▶ _Try it_
Could you copy every line in the listing below that has the word "Carla"?

▶ _Exercise materials_
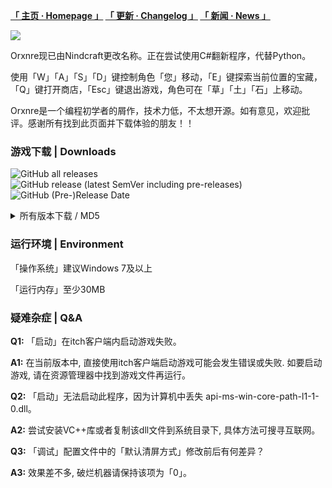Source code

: **[「 主页 · Homepage 」](https://orxnre.github.io/) [「 更新 · Changelog 」](https://orxnre.github.io/c) [「 新闻 · News 」](https://orxnre.github.io/n)**

<img src="https://badges.toozhao.com/badges/01GS58QJQJFWKEXSF496KM0VQN/green.svg" />

Orxnre现已由Nindcraft更改名称。正在尝试使用C#翻新程序，代替Python。

使用「W」「A」「S」「D」键控制角色「您」移动，「E」键探索当前位置的宝藏，「Q」键打开商店，「Esc」键退出游戏，角色可在「草」「土」「石」上移动。

Orxnre是一个编程初学者的屑作，技术力低，不太想开源。如有意见，欢迎批评。感谢所有找到此页面并下载体验的朋友！！

### 游戏下载 | Downloads

<img alt="GitHub all releases" src="https://img.shields.io/github/downloads/orxnre/orxnre.github.io/total?label=%5B%20%E2%86%93%20%5D&style=flat-square"> <img alt="GitHub release (latest SemVer including pre-releases)" src="https://img.shields.io/github/v/release/orxnre/orxnre.github.io?include_prereleases&label=%5BRelease%5D&style=flat-square"> <img alt="GitHub (Pre-)Release Date" src="https://img.shields.io/github/release-date-pre/orxnre/orxnre.github.io?label=%5BLast%20Update%5D&style=flat-square">

<details>
<summary>所有版本下载 / MD5</summary>
  
  <p><a href="https://github.com/Orxnre/orxnre.github.io/releases/download/v0.8.0/NindCraft_0.8.0.exe">NindCraft_0.8.0.exe</a> / 3a3c86022e7cfdeb22a0f6469fba1448</p>
  
  <p><a href="https://github.com/Orxnre/orxnre.github.io/releases/download/v0.7.0-fix/NindCraft_0.7.0-fix.exe">NindCraft_0.7.0-fix.exe</a> / edb4d744d548f6159eacdcd6d544a4e0</p>
  
  <p><a href="https://github.com/Orxnre/orxnre.github.io/releases/download/v0.7.0/NindCraft_0.7.0.exe">NindCraft_0.7.0.exe</a> / 032f25c6589c0a5334a42f8631691ed2</p>
  
  <p><a href="https://github.com/Orxnre/orxnre.github.io/releases/download/v0.6.3/NindCraft_0.6.3.exe">NindCraft_0.6.3.exe</a> / 441f5e80bc15dc59c629a2cae1348b45</p>
  
  <p><a href="https://github.com/Orxnre/orxnre.github.io/releases/download/v0.6.2/NindCraft_0.6.2.exe">NindCraft_0.6.2.exe</a> / 5c8b4b6f37e40aaa2f36e9bfa4c78a3f</p>
  
  <p><a href="https://github.com/Orxnre/orxnre.github.io/releases/download/v0.6.1/NindCraft_0.6.1.exe">NindCraft_0.6.1.exe</a> / a6612659214e0ca147eade0685face9e</p>

  <p><a href="https://github.com/Orxnre/orxnre.github.io/releases/download/v0.6-beta/NindCraft_0.6b.exe">NindCraft_0.6b.exe</a> / 4014259c6259cb6e809dc1f37ef7bf87</p>
  
  <p><a href="https://github.com/Orxnre/orxnre.github.io/releases/download/v0.5.1-beta/NindCraft_0.5.1b.exe">NindCraft_0.5.1b.exe</a> / d817bdab67cd3cd7daf68ada2d8ba7d2</p>
  
  <p><a href="https://github.com/Orxnre/orxnre.github.io/releases/download/v0.5-beta/NindCraft_0.5b.exe">NindCraft_0.5b.exe</a> / 47cf51b7e970c36bbf7d118d1dc0ca0f</p>
  
  <p><a href="https://github.com/Orxnre/orxnre.github.io/releases/download/v0.4-beta/NiNdCraft_0.4b.exe">NiNdCraft_0.4b.exe</a> / d0d9ebb490baab0f1086fe6faf2027a7</p>
  
  <p><a href="https://github.com/Orxnre/orxnre.github.io/releases/download/v0.3-beta/NiNdCraft_0.3b.exe">NiNdCraft_0.3b.exe</a> / 65d66d6981c4773daad287594b96de91</p>
  
  <p><a href="https://github.com/Orxnre/orxnre.github.io/releases/download/v0.2-beta/NiNdCraft_0.2b.exe">NiNdCraft_0.2b.exe</a> / 93465078190404739751f1f812c3f543</p>
  
  <p><a href="https://github.com/Orxnre/orxnre.github.io/releases/download/v0.1-beta/NiNdCraft_0.1b.exe">NiNdCraft_0.1b.exe</a> / 5f6e7e5f5f9eb8d193893480be27ca31</p>
  
</details>

### 运行环境 | Environment

「操作系统」建议Windows 7及以上

「运行内存」至少30MB

### 疑难杂症 | Q&A

**Q1:** 「启动」在itch客户端内启动游戏失败。

**A1:** 在当前版本中, 直接使用itch客户端启动游戏可能会发生错误或失败. 如要启动游戏, 请在资源管理器中找到游戏文件再运行。

**Q2:** 「启动」无法启动此程序，因为计算机中丢失 api-ms-win-core-path-l1-1-0.dll。

**A2:** 尝试安装VC++库或者复制该dll文件到系统目录下, 具体方法可搜寻互联网。

**Q3:** 「调试」配置文件中的「默认清屏方式」修改前后有何差异？

**A3:** 效果差不多, 破烂机器请保持该项为「0」。
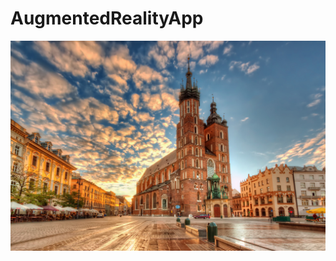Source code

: # AugmentedRealityApp

![alt text](https://github.com/alakovic1/AugmentedRealityApp/blob/master/image_for_recognition.jpg)
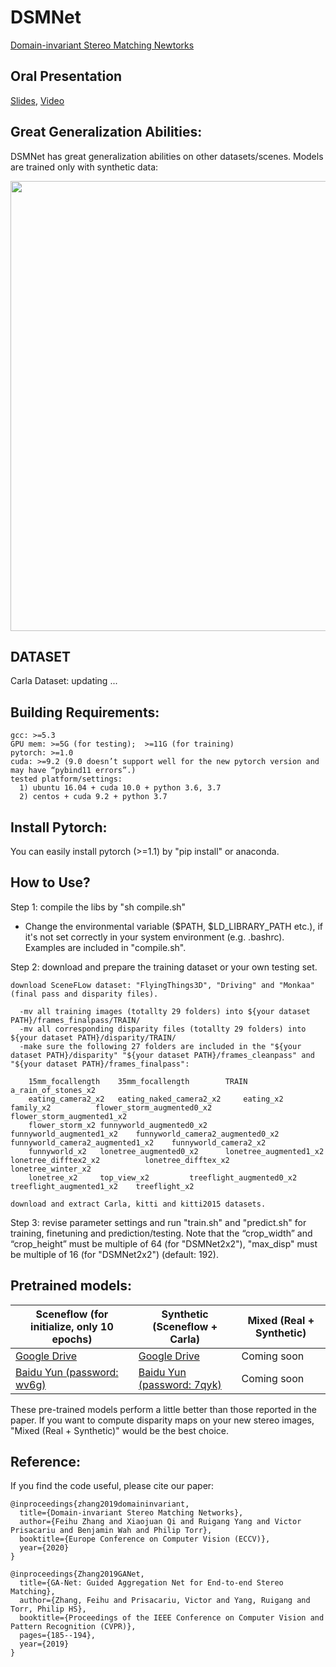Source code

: # DSMNet

[Domain-invariant Stereo Matching Newtorks](https://arxiv.org/pdf/1911.13287.pdf)

## Oral Presentation 

[Slides](http://www.feihuzhang.com/DSMNet/DSMNet.pdf), [Video](https://youtu.be/jsLgpy5qc0s)

## Great Generalization Abilities:
DSMNet has great generalization abilities on other datasets/scenes. Models are trained only with synthetic data:

<img src="illustration/cityscapes.gif" width="720" />


## DATASET
Carla Dataset: updating ...


## Building Requirements:

    gcc: >=5.3
    GPU mem: >=5G (for testing);  >=11G (for training)
    pytorch: >=1.0
    cuda: >=9.2 (9.0 doesn’t support well for the new pytorch version and may have “pybind11 errors”.)
    tested platform/settings:
      1) ubuntu 16.04 + cuda 10.0 + python 3.6, 3.7
      2) centos + cuda 9.2 + python 3.7
      

## Install Pytorch:
You can easily install pytorch (>=1.1) by "pip install" or anaconda.


## How to Use?

Step 1: compile the libs by "sh compile.sh"
- Change the environmental variable ($PATH, $LD_LIBRARY_PATH etc.), if it's not set correctly in your system environment (e.g. .bashrc). Examples are included in "compile.sh".

Step 2: download and prepare the training dataset or your own testing set.

    download SceneFLow dataset: "FlyingThings3D", "Driving" and "Monkaa" (final pass and disparity files).
  
      -mv all training images (totallty 29 folders) into ${your dataset PATH}/frames_finalpass/TRAIN/
      -mv all corresponding disparity files (totallty 29 folders) into ${your dataset PATH}/disparity/TRAIN/
      -make sure the following 27 folders are included in the "${your dataset PATH}/disparity" "${your dataset PATH}/frames_cleanpass" and "${your dataset PATH}/frames_finalpass":
        
        15mm_focallength	35mm_focallength		TRAIN			 a_rain_of_stones_x2						
        eating_camera2_x2	eating_naked_camera2_x2		eating_x2		 family_x2			flower_storm_augmented0_x2	flower_storm_augmented1_x2
        flower_storm_x2	funnyworld_augmented0_x2	funnyworld_augmented1_x2	funnyworld_camera2_augmented0_x2	funnyworld_camera2_augmented1_x2	funnyworld_camera2_x2
        funnyworld_x2	lonetree_augmented0_x2		lonetree_augmented1_x2		lonetree_difftex2_x2		  lonetree_difftex_x2		lonetree_winter_x2
        lonetree_x2		top_view_x2			treeflight_augmented0_x2	treeflight_augmented1_x2  	treeflight_x2	
	
    download and extract Carla, kitti and kitti2015 datasets.
        
Step 3: revise parameter settings and run "train.sh" and "predict.sh" for training, finetuning and prediction/testing. Note that the “crop_width” and “crop_height” must be multiple of 64 (for "DSMNet2x2"), "max_disp" must be multiple of 16 (for "DSMNet2x2") (default: 192).


## Pretrained models:

| Sceneflow (for initialize, only 10 epochs) | Synthetic (Sceneflow + Carla) | Mixed (Real + Synthetic)|
|---|---|---|
|[Google Drive](https://drive.google.com/file/d/1oXArd2uKhZQ4SjINlHyi4OZ1RjZkkoiU/view?usp=sharing)|[Google Drive](https://drive.google.com/file/d/1oIizu-ADuzKiANfpzZeNcp8FfObwAMQH/view?usp=sharing)|Coming soon|
|[Baidu Yun (password: wv6g)](https://pan.baidu.com/s/1G4ccJSAmbF0gJbf76mjObw)|[Baidu Yun (password: 7qyk)](https://pan.baidu.com/s/1bcFmwQq-ssf6dvu_XD6MJw)|Coming soon|

These pre-trained models perform a little better than those reported in the paper.
If you want to compute disparity maps on your new stereo images, "Mixed (Real + Synthetic)" would be the best choice.



## Reference:

If you find the code useful, please cite our paper:

    @inproceedings{zhang2019domaininvariant,
      title={Domain-invariant Stereo Matching Networks},
      author={Feihu Zhang and Xiaojuan Qi and Ruigang Yang and Victor Prisacariu and Benjamin Wah and Philip Torr},
      booktitle={Europe Conference on Computer Vision (ECCV)},
      year={2020}
    }

    @inproceedings{Zhang2019GANet,
      title={GA-Net: Guided Aggregation Net for End-to-end Stereo Matching},
      author={Zhang, Feihu and Prisacariu, Victor and Yang, Ruigang and Torr, Philip HS},
      booktitle={Proceedings of the IEEE Conference on Computer Vision and Pattern Recognition (CVPR)},
      pages={185--194},
      year={2019}
    }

▶ _Task result_
Carla Dataset: updating ...
    download and extract Carla, kitti and kitti2015 datasets.
| Sceneflow (for initialize, only 10 epochs) | Synthetic (Sceneflow + Carla) | Mixed (Real + Synthetic)|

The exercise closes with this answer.